▸ Your task
Starting from the first line below, repeat the data exactly through to the last.

Stored data
※
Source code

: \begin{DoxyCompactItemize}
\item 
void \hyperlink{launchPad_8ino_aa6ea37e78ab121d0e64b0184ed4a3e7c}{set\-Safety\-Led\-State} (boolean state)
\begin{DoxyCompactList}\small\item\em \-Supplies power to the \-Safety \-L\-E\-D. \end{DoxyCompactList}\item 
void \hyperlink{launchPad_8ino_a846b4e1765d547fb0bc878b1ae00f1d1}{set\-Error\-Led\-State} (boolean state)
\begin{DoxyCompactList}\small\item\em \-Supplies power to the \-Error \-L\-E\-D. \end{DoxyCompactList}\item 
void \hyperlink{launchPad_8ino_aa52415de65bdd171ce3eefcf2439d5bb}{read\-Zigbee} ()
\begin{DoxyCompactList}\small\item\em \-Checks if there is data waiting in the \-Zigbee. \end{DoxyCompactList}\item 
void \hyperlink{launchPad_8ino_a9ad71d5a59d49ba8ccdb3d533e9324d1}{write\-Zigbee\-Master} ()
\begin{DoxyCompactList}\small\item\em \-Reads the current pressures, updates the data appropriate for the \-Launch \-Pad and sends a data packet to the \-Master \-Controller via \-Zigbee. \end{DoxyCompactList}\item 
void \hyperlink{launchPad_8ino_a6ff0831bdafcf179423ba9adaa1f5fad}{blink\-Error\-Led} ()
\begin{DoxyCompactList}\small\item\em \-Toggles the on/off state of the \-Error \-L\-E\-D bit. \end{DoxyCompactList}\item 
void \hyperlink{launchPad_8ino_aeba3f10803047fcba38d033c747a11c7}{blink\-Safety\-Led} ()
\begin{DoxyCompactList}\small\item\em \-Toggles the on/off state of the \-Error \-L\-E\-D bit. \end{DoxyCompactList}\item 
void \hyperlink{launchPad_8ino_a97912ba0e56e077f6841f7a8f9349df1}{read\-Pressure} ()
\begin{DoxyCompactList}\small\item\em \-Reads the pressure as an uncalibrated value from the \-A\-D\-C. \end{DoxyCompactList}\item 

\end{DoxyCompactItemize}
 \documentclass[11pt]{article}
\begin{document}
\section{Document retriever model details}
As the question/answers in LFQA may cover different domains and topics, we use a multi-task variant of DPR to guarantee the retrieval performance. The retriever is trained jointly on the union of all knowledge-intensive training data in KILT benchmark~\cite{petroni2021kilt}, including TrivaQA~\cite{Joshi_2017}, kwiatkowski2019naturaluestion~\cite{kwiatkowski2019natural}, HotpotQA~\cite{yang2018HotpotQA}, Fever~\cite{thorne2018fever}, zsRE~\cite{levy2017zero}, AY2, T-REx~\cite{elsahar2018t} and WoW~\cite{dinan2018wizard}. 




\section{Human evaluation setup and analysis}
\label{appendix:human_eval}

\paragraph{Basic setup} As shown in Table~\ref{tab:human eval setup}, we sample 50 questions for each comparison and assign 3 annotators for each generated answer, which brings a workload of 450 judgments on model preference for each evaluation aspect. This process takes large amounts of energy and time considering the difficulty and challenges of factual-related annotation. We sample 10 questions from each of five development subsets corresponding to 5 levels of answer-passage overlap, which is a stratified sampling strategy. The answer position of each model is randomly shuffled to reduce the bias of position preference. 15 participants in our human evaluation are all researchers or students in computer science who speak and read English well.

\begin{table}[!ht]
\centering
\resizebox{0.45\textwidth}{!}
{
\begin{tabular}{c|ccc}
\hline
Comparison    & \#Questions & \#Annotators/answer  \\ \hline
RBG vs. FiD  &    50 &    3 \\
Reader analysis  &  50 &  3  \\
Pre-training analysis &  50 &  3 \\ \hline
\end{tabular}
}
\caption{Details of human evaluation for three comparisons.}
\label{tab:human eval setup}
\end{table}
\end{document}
※
▸ Result of the exercise
Source code

: \begin{DoxyCompactItemize}
\item 
void \hyperlink{launchPad_8ino_aa6ea37e78ab121d0e64b0184ed4a3e7c}{set\-Safety\-Led\-State} (boolean state)
\begin{DoxyCompactList}\small\item\em \-Supplies power to the \-Safety \-L\-E\-D. \end{DoxyCompactList}\item 
void \hyperlink{launchPad_8ino_a846b4e1765d547fb0bc878b1ae00f1d1}{set\-Error\-Led\-State} (boolean state)
\begin{DoxyCompactList}\small\item\em \-Supplies power to the \-Error \-L\-E\-D. \end{DoxyCompactList}\item 
void \hyperlink{launchPad_8ino_aa52415de65bdd171ce3eefcf2439d5bb}{read\-Zigbee} ()
\begin{DoxyCompactList}\small\item\em \-Checks if there is data waiting in the \-Zigbee. \end{DoxyCompactList}\item 
void \hyperlink{launchPad_8ino_a9ad71d5a59d49ba8ccdb3d533e9324d1}{write\-Zigbee\-Master} ()
\begin{DoxyCompactList}\small\item\em \-Reads the current pressures, updates the data appropriate for the \-Launch \-Pad and sends a data packet to the \-Master \-Controller via \-Zigbee. \end{DoxyCompactList}\item 
void \hyperlink{launchPad_8ino_a6ff0831bdafcf179423ba9adaa1f5fad}{blink\-Error\-Led} ()
\begin{DoxyCompactList}\small\item\em \-Toggles the on/off state of the \-Error \-L\-E\-D bit. \end{DoxyCompactList}\item 
void \hyperlink{launchPad_8ino_aeba3f10803047fcba38d033c747a11c7}{blink\-Safety\-Led} ()
\begin{DoxyCompactList}\small\item\em \-Toggles the on/off state of the \-Error \-L\-E\-D bit. \end{DoxyCompactList}\item 
void \hyperlink{launchPad_8ino_a97912ba0e56e077f6841f7a8f9349df1}{read\-Pressure} ()
\begin{DoxyCompactList}\small\item\em \-Reads the pressure as an uncalibrated value from the \-A\-D\-C. \end{DoxyCompactList}\item 

\end{DoxyCompactItemize}
 \documentclass[11pt]{article}
\begin{document}
\section{Document retriever model details}
As the question/answers in LFQA may cover different domains and topics, we use a multi-task variant of DPR to guarantee the retrieval performance. The retriever is trained jointly on the union of all knowledge-intensive training data in KILT benchmark~\cite{petroni2021kilt}, including TrivaQA~\cite{Joshi_2017}, kwiatkowski2019naturaluestion~\cite{kwiatkowski2019natural}, HotpotQA~\cite{yang2018HotpotQA}, Fever~\cite{thorne2018fever}, zsRE~\cite{levy2017zero}, AY2, T-REx~\cite{elsahar2018t} and WoW~\cite{dinan2018wizard}. 




\section{Human evaluation setup and analysis}
\label{appendix:human_eval}

\paragraph{Basic setup} As shown in Table~\ref{tab:human eval setup}, we sample 50 questions for each comparison and assign 3 annotators for each generated answer, which brings a workload of 450 judgments on model preference for each evaluation aspect. This process takes large amounts of energy and time considering the difficulty and challenges of factual-related annotation. We sample 10 questions from each of five development subsets corresponding to 5 levels of answer-passage overlap, which is a stratified sampling strategy. The answer position of each model is randomly shuffled to reduce the bias of position preference. 15 participants in our human evaluation are all researchers or students in computer science who speak and read English well.

\begin{table}[!ht]
\centering
\resizebox{0.45\textwidth}{!}
{
\begin{tabular}{c|ccc}
\hline
Comparison    & \#Questions & \#Annotators/answer  \\ \hline
RBG vs. FiD  &    50 &    3 \\
Reader analysis  &  50 &  3  \\
Pre-training analysis &  50 &  3 \\ \hline
\end{tabular}
}
\caption{Details of human evaluation for three comparisons.}
\label{tab:human eval setup}
\end{table}
\end{document}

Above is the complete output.